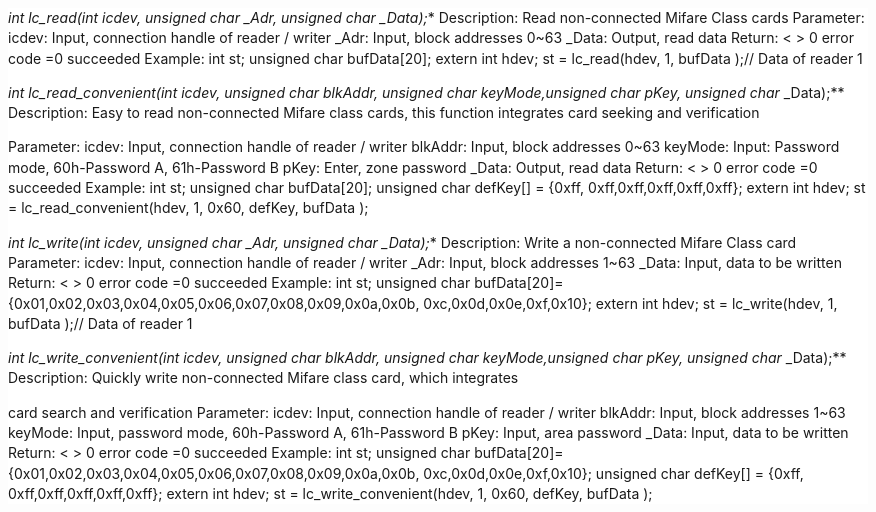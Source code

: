 **int lc_read(int icdev, unsigned char _Adr, unsigned char* _Data);**
Description: Read non-connected Mifare Class cards
Parameter: icdev: Input, connection handle of reader / writer
_Adr: Input, block addresses 0~63
_Data: Output, read data
Return: < > 0 error code
=0 succeeded
Example: int st;
unsigned char bufData[20];
extern int hdev;
st = lc_read(hdev, 1, bufData );// Data of reader 1

**int lc_read_convenient(int icdev, unsigned char blkAddr, unsigned
char keyMode,unsigned char* pKey, unsigned char* _Data);**
Description: Easy to read non-connected Mifare class cards, this function
integrates card seeking and verification


Parameter: icdev: Input, connection handle of reader / writer
blkAddr: Input, block addresses 0~63
keyMode: Input: Password mode, 60h-Password A, 61h-Password B
pKey: Enter, zone password
_Data: Output, read data
Return: < > 0 error code
=0 succeeded
Example: int st;
unsigned char bufData[20];
unsigned char defKey[] = {0xff, 0xff,0xff,0xff,0xff,0xff};
extern int hdev;
st = lc_read_convenient(hdev, 1, 0x60, defKey, bufData );

**int lc_write(int icdev, unsigned char _Adr, unsigned char* _Data);**
Description: Write a non-connected Mifare Class card
Parameter: icdev: Input, connection handle of reader / writer
_Adr: Input, block addresses 1~63
_Data: Input, data to be written
Return: < > 0 error code
=0 succeeded
Example: int st;
unsigned char
bufData[20]={0x01,0x02,0x03,0x04,0x05,0x06,0x07,0x08,0x09,0x0a,0x0b,
0xc,0x0d,0x0e,0xf,0x10};
extern int hdev;
st = lc_write(hdev, 1, bufData );// Data of reader 1

**int lc_write_convenient(int icdev, unsigned char blkAddr, unsigned
char keyMode,unsigned char* pKey, unsigned char* _Data);**
Description: Quickly write non-connected Mifare class card, which integrates


card search and verification
Parameter: icdev: Input, connection handle of reader / writer
blkAddr: Input, block addresses 1~63
keyMode: Input, password mode, 60h-Password A, 61h-Password B
pKey: Input, area password
_Data: Input, data to be written
Return: < > 0 error code
=0 succeeded
Example: int st;
unsigned char
bufData[20]={0x01,0x02,0x03,0x04,0x05,0x06,0x07,0x08,0x09,0x0a,0x0b,
0xc,0x0d,0x0e,0xf,0x10};
unsigned char defKey[] = {0xff, 0xff,0xff,0xff,0xff,0xff};
extern int hdev;
st = lc_write_convenient(hdev, 1, 0x60, defKey, bufData );
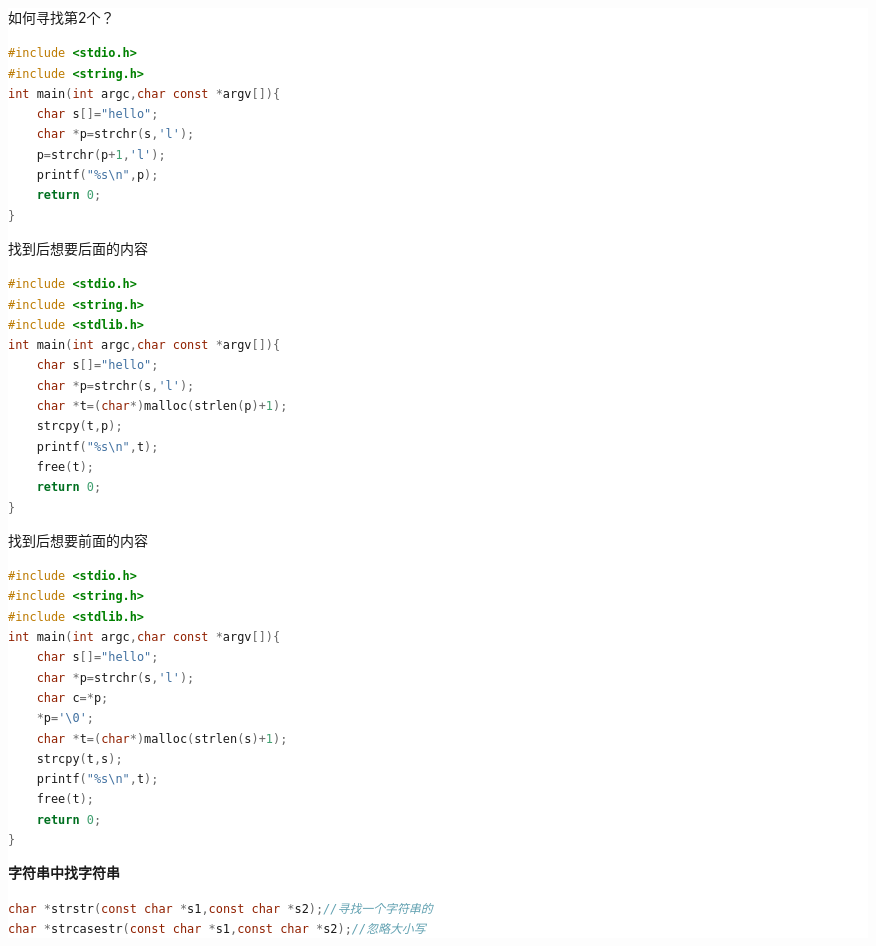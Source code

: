 
如何寻找第2个？

```c
#include <stdio.h>
#include <string.h>
int main(int argc,char const *argv[]){
	char s[]="hello";
	char *p=strchr(s,'l');
	p=strchr(p+1,'l');
	printf("%s\n",p);
	return 0;
} 

```

找到后想要后面的内容

```c
#include <stdio.h>
#include <string.h>
#include <stdlib.h>
int main(int argc,char const *argv[]){
	char s[]="hello";
	char *p=strchr(s,'l');
	char *t=(char*)malloc(strlen(p)+1);
	strcpy(t,p);
	printf("%s\n",t);
	free(t); 
	return 0;
} 
```

找到后想要前面的内容

```c
#include <stdio.h>
#include <string.h>
#include <stdlib.h>
int main(int argc,char const *argv[]){
	char s[]="hello";
	char *p=strchr(s,'l');
	char c=*p;
	*p='\0';
	char *t=(char*)malloc(strlen(s)+1);
	strcpy(t,s);
	printf("%s\n",t);
	free(t); 
	return 0;
} 

```

**字符串中找字符串**

```c
char *strstr(const char *s1,const char *s2);//寻找一个字符串的
char *strcasestr(const char *s1,const char *s2);//忽略大小写
```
- - - - -
→ DIRECTIONS: Restate the data word for word, minus any images.

→ YOUR SOLUTION:
Source code

: **int lc_read(int icdev, unsigned char _Adr, unsigned char* _Data);**
Description: Read non-connected Mifare Class cards
Parameter: icdev: Input, connection handle of reader / writer
_Adr: Input, block addresses 0~63
_Data: Output, read data
Return: < > 0 error code
=0 succeeded
Example: int st;
unsigned char bufData[20];
extern int hdev;
st = lc_read(hdev, 1, bufData );// Data of reader 1

**int lc_read_convenient(int icdev, unsigned char blkAddr, unsigned
char keyMode,unsigned char* pKey, unsigned char* _Data);**
Description: Easy to read non-connected Mifare class cards, this function
integrates card seeking and verification


Parameter: icdev: Input, connection handle of reader / writer
blkAddr: Input, block addresses 0~63
keyMode: Input: Password mode, 60h-Password A, 61h-Password B
pKey: Enter, zone password
_Data: Output, read data
Return: < > 0 error code
=0 succeeded
Example: int st;
unsigned char bufData[20];
unsigned char defKey[] = {0xff, 0xff,0xff,0xff,0xff,0xff};
extern int hdev;
st = lc_read_convenient(hdev, 1, 0x60, defKey, bufData );

**int lc_write(int icdev, unsigned char _Adr, unsigned char* _Data);**
Description: Write a non-connected Mifare Class card
Parameter: icdev: Input, connection handle of reader / writer
_Adr: Input, block addresses 1~63
_Data: Input, data to be written
Return: < > 0 error code
=0 succeeded
Example: int st;
unsigned char
bufData[20]={0x01,0x02,0x03,0x04,0x05,0x06,0x07,0x08,0x09,0x0a,0x0b,
0xc,0x0d,0x0e,0xf,0x10};
extern int hdev;
st = lc_write(hdev, 1, bufData );// Data of reader 1

**int lc_write_convenient(int icdev, unsigned char blkAddr, unsigned
char keyMode,unsigned char* pKey, unsigned char* _Data);**
Description: Quickly write non-connected Mifare class card, which integrates


card search and verification
Parameter: icdev: Input, connection handle of reader / writer
blkAddr: Input, block addresses 1~63
keyMode: Input, password mode, 60h-Password A, 61h-Password B
pKey: Input, area password
_Data: Input, data to be written
Return: < > 0 error code
=0 succeeded
Example: int st;
unsigned char
bufData[20]={0x01,0x02,0x03,0x04,0x05,0x06,0x07,0x08,0x09,0x0a,0x0b,
0xc,0x0d,0x0e,0xf,0x10};
unsigned char defKey[] = {0xff, 0xff,0xff,0xff,0xff,0xff};
extern int hdev;
st = lc_write_convenient(hdev, 1, 0x60, defKey, bufData );
Source code

: 
如何寻找第2个？

```c
#include <stdio.h>
#include <string.h>
int main(int argc,char const *argv[]){
	char s[]="hello";
	char *p=strchr(s,'l');
	p=strchr(p+1,'l');
	printf("%s\n",p);
	return 0;
} 

```

找到后想要后面的内容

```c
#include <stdio.h>
#include <string.h>
#include <stdlib.h>
int main(int argc,char const *argv[]){
	char s[]="hello";
	char *p=strchr(s,'l');
	char *t=(char*)malloc(strlen(p)+1);
	strcpy(t,p);
	printf("%s\n",t);
	free(t); 
	return 0;
} 
```

找到后想要前面的内容

```c
#include <stdio.h>
#include <string.h>
#include <stdlib.h>
int main(int argc,char const *argv[]){
	char s[]="hello";
	char *p=strchr(s,'l');
	char c=*p;
	*p='\0';
	char *t=(char*)malloc(strlen(s)+1);
	strcpy(t,s);
	printf("%s\n",t);
	free(t); 
	return 0;
} 

```

**字符串中找字符串**

```c
char *strstr(const char *s1,const char *s2);//寻找一个字符串的
char *strcasestr(const char *s1,const char *s2);//忽略大小写
```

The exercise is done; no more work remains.